Bourne Plows Now Equipped With Scanners

DPW worker Jim Boyle shows off one of the scanners (lower right) the department uses during storms to keep track of any police or fire emergencies that they might be able to help out with.
GENE M. MARCHAND/ENTERPRISE - DPW worker Jim Boyle shows off one of the scanners (lower right) the department uses during storms to keep track of any police or fire emergencies that they might be able to help out with.

Just in time for this season’s particularly harsh winter, the Bourne Department of Public Works made an investment that has helped them better assist the police and fire department as they respond to emergency calls.

Bourne Department of Public Works superintendent George W. Sala said radio scanners were purchased and installed in six of the department’s plow and sanding trucks.

When a storm hits, those six trucks with the scanners are dispatched: one to each of the town’s six villages. The truck driver can then monitor calls, along with Mr. Sala in his supervisor truck and Michelle L. Freeman back at the DPW office.

If an emergency call comes in, the DPW driver can head to where the call came from or send another truck if that driver is closer to the scene of the incident. Use of the scanners in the trucks eliminates the time it takes for the police and fire departments to call the DPW and request a sander and plow be sent to a specific area, Mr. Sala said.


Mr. Sala said the DPW has long been monitoring police and fire calls from the office, but not directly from the trucks.

“So if we’re monitoring them from the trucks, we can get there a lot faster,” he said.

Bourne Fire Chief Martin Greene concurred that the DPW has been monitoring emergency calls for several years now. The chief said that he found out about the new scanners during a recent conversation with Mr. Sala.

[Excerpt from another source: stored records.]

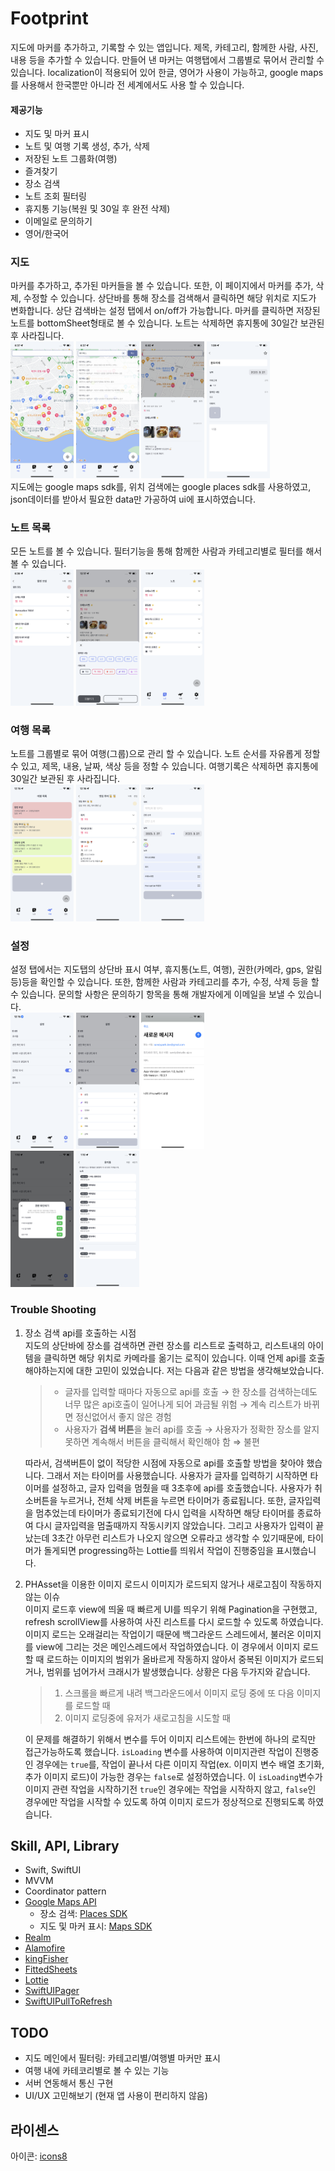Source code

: # Footprint

지도에 마커를 추가하고, 기록할 수 있는 앱입니다. 제목, 카테고리, 함께한 사람, 사진, 내용 등을 추가할 수 있습니다. 만들어 낸 마커는 여행탭에서 그룹별로 묶어서 관리할 수 있습니다.
localization이 적용되어 있어 한글, 영어가 사용이 가능하고, google maps를 사용해서 한국뿐만 아니라 전 세계에서도 사용 할 수 있습니다.

#### 제공기능

-   지도 및 마커 표시
-   노트 및 여행 기록 생성, 추가, 삭제
-   저장된 노트 그룹화(여행)
-   즐겨찾기
-   장소 검색
-   노트 조회 필터링
-   휴지통 기능(복원 및 30일 후 완전 삭제)
-   이메일로 문의하기
-   영어/한국어

### 지도

마커를 추가하고, 추가된 마커들을 볼 수 있습니다. 또한, 이 페이지에서 마커를 추가, 삭제, 수정할 수 있습니다. 상단바를 통해 장소를 검색해서 클릭하면 해당 위치로 지도가 변화합니다. 상단 검색바는 설정 탭에서 on/off가 가능합니다. 마커를 클릭하면 저장된 노트를 bottomSheet형태로 볼 수 있습니다. 노트는 삭제하면 휴지통에 30일간 보관된 후 사라집니다.  
<img src='./readmeImages/main.png' width='20%'>
<img src='./readmeImages/search.png' width='20%'>
<img src='./readmeImages/preview.png' width='20%'>
<img src='./readmeImages/create_note.png' width='20%'>  
지도에는 google maps sdk를, 위치 검색에는 google places sdk를 사용하였고, json데이터를 받아서 필요한 data만 가공하여 ui에 표시하였습니다.

### 노트 목록

모든 노트를 볼 수 있습니다. 필터기능을 통해 함께한 사람과 카테고리별로 필터를 해서 볼 수 있습니다.  
<img src='./readmeImages/note.png' width='20%'>
<img src='./readmeImages/note_filter.png' width='20%'>
<img src='./readmeImages/note_favorite.png' width='20%'>

### 여행 목록

노트를 그룹별로 묶어 여행(그룹)으로 관리 할 수 있습니다. 노트 순서를 자유롭게 정할 수 있고, 제목, 내용, 날짜, 색상 등을 정할 수 있습니다. 여행기록은 삭제하면 휴지통에 30일간 보관된 후 사라집니다.  
<img src='./readmeImages/travel.png' width='20%'>
<img src='./readmeImages/travel_detail.png' width='20%'>
<img src='./readmeImages/create_travel.png' width='20%'>

### 설정

설정 탭에서는 지도탭의 상단바 표시 여부, 휴지통(노트, 여행), 권한(카메라, gps, 알림 등)등을 확인할 수 있습니다. 또한, 함께한 사람과 카테고리를 추가, 수정, 삭제 등을 할 수 있습니다. 문의할 사항은 문의하기 항목을 통해 개발자에게 이메일을 보낼 수 있습니다.  
<img src='./readmeImages/setting.png' width='20%'>
<img src='./readmeImages/edit_category.png' width='20%'>
<img src='./readmeImages/email.png' width='20%'>  
<img src='./readmeImages/permission.png' width='20%'>
<img src='./readmeImages/trash.png' width='20%'>

### Trouble Shooting

1. 장소 검색 api를 호출하는 시점  
   지도의 상단바에 장소를 검색하면 관련 장소를 리스트로 출력하고, 리스트내의 아이템을 클릭하면 해당 위치로 카메라를 옮기는 로직이 있습니다. 이때 언제 api를 호출해야하는지에 대한 고민이 있었습니다. 저는 다음과 같은 방법을 생각해보았습니다.

   > - 글자를 입력할 때마다 자동으로 api를 호출
   >   → 한 장소를 검색하는데도 너무 많은 api호출이 일어나게 되어 과금될 위험
   >   → 계속 리스트가 바뀌면 정신없어서 좋지 않은 경험
   >   <br/>
   > - 사용자가 **검색 버튼**을 눌러 api를 호출
   >   → 사용자가 정확한 장소를 알지 못하면 계속해서 버튼을 클릭해서 확인해야 함 ⇒ 불편

   따라서, 검색버튼이 없이 적당한 시점에 자동으로 api를 호출할 방법을 찾아야 했습니다. 그래서 저는 타이머를 사용했습니다. 사용자가 글자를 입력하기 시작하면 타이머를 설정하고, 글자 입력을 멈췄을 때 3초후에 api를 호출했습니다. 사용자가 취소버튼을 누르거나, 전체 삭제 버튼을 누르면 타이머가 종료됩니다. 또한, 글자입력을 멈추었는데 타이머가 종료되기전에 다시 입력을 시작하면 해당 타이머를 종료하여 다시 글자입력을 멈출때까지 작동시키지 않았습니다. 그리고 사용자가 입력이 끝났는데 3초간 아무런 리스트가 나오지 않으면 오류라고 생각할 수 있기때문에, 타이머가 돌게되면 progressing하는 Lottie를 띄워서 작업이 진행중임을 표시했습니다.
   <br/>

2. PHAsset을 이용한 이미지 로드시 이미지가 로드되지 않거나 새로고침이 작동하지 않는 이슈  
   이미지 로드후 view에 띄울 때 빠르게 UI를 띄우기 위해 Pagination을 구현했고, refresh scrollView를 사용하여 사진 리스트를 다시 로드할 수 있도록 하였습니다. 이미지 로드는 오래걸리는 작업이기 때문에 백그라운드 스레드에서, 불러온 이미지를 view에 그리는 것은 메인스레드에서 작업하였습니다.
   이 경우에서 이미지 로드할 때 로드하는 이미지의 범위가 올바르게 작동하지 않아서 중복된 이미지가 로드되거나, 범위를 넘어가서 크래시가 발생했습니다. 상황은 다음 두가지와 같습니다.

   > 1. 스크롤을 빠르게 내려 백그라운드에서 이미지 로딩 중에 또 다음 이미지를 로드할 때
   > 2. 이미지 로딩중에 유저가 새로고침을 시도할 때

   이 문제를 해결하기 위해서 변수를 두어 이미지 리스트에는 한번에 하나의 로직만 접근가능하도록 했습니다. `isLoading` 변수를 사용하여 이미지관련 작업이 진행중인 경우에는 `true`를, 작업이 끝나서 다른 이미지 작업(ex. 이미지 변수 배열 초기화, 추가 이미지 로드)이 가능한 경우는 `false`로 설정하였습니다. 이 `isLoading`변수가 이미지 관련 작업을 시작하기전 `true`인 경우에는 작업을 시작하지 않고, `false`인 경우에만 작업을 시작할 수 있도록 하여 이미지 로드가 정상적으로 진행되도록 하였습니다.

## Skill, API, Library

-   Swift, SwiftUI
-   MVVM
-   Coordinator pattern
-   [Google Maps API](https://developers.google.com/maps/documentation?hl=ko)
    -   장소 검색: [Places SDK](https://developers.google.com/maps/documentation/places/ios-sdk?hl=ko)
    -   지도 및 마커 표시: [Maps SDK](https://developers.google.com/maps/documentation/ios-sdk?hl=ko)
-   [Realm](https://github.com/realm/realm-swift)
-   [Alamofire](https://github.com/Alamofire/Alamofire)
-   [kingFisher](https://github.com/onevcat/Kingfisher)
-   [FittedSheets](https://github.com/gordontucker/FittedSheets)
-   [Lottie](https://github.com/airbnb/lottie-android)
-   [SwiftUIPager](https://github.com/fermoya/SwiftUIPager)
-   [SwiftUIPullToRefresh](https://github.com/globulus/swiftui-pull-to-refresh)

## TODO

-   지도 메인에서 필터링: 카테고리별/여행별 마커만 표시
-   여행 내에 카테코리별로 볼 수 있는 기능
-   서버 연동해서 통신 구현
-   UI/UX 고민해보기 (현재 앱 사용이 편리하지 않음)

## 라이센스

아이콘: [icons8](https://icons8.com/icons/)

“Apparently, the DPW has different crews in different parts of town, and when he [Mr. Sala] hears of an emergency in a certain part of town, he sends a crew there,” Chief Greene said.
He noted that during a snowstorm, the fire department can get anywhere from a dozen to 18 calls during the day, so having the DPW monitor his department’s emergency calls and provide assistance by clearing the road to where the call came from is a huge help.

He said that the stretchers paramedics strap victims to tend to be top heavy, so not having to carry a stretcher through four feet of snow is a help. Making a home more readily accessible allows paramedics to offer medical care quicker, and makes things safer for patients and the rescue workers, he said.

The chief also said that he is aware of fire departments in other towns that have encountered problems answering emergency calls this winter because of the substantial snow that has fallen. He said that, as far as he is concerned, the Bourne DPW has done an outstanding job keeping the roads clear this winter.

“I have no complaints,” he said.

Bourne Deputy Fire Chief Joseph J. Carrara echoed the chief’s sentiments. Mr. Carrara said that whatever the season and whatever the emergency situation, be it downed trees or snow, the DPW does “whatever they can with the resources they have to assist the fire department.”

“Our calls are emergencies, so we don’t have the luxury of prioritizing. Each call is an emergency, and the less time we take to get there, the better it is all-around, and the safer it will be for our people,” he said.

Bourne Police Chief Dennis R. Woodside said that his department does not rely quite so heavily on the DPW. The chief said that police vehicles are smaller and more maneuverable than those used by the fire department, so they do not run into the same issues in trying to get around during a snowstorm.

“We get pretty much where we need to get,” he said.

The chief did commend the DPW on its snow removal efforts during this particularly harsh winter season.

“They do an exemplary job, and generally, it is one of the best relationships we have in town; they do a spectacular job,” he said.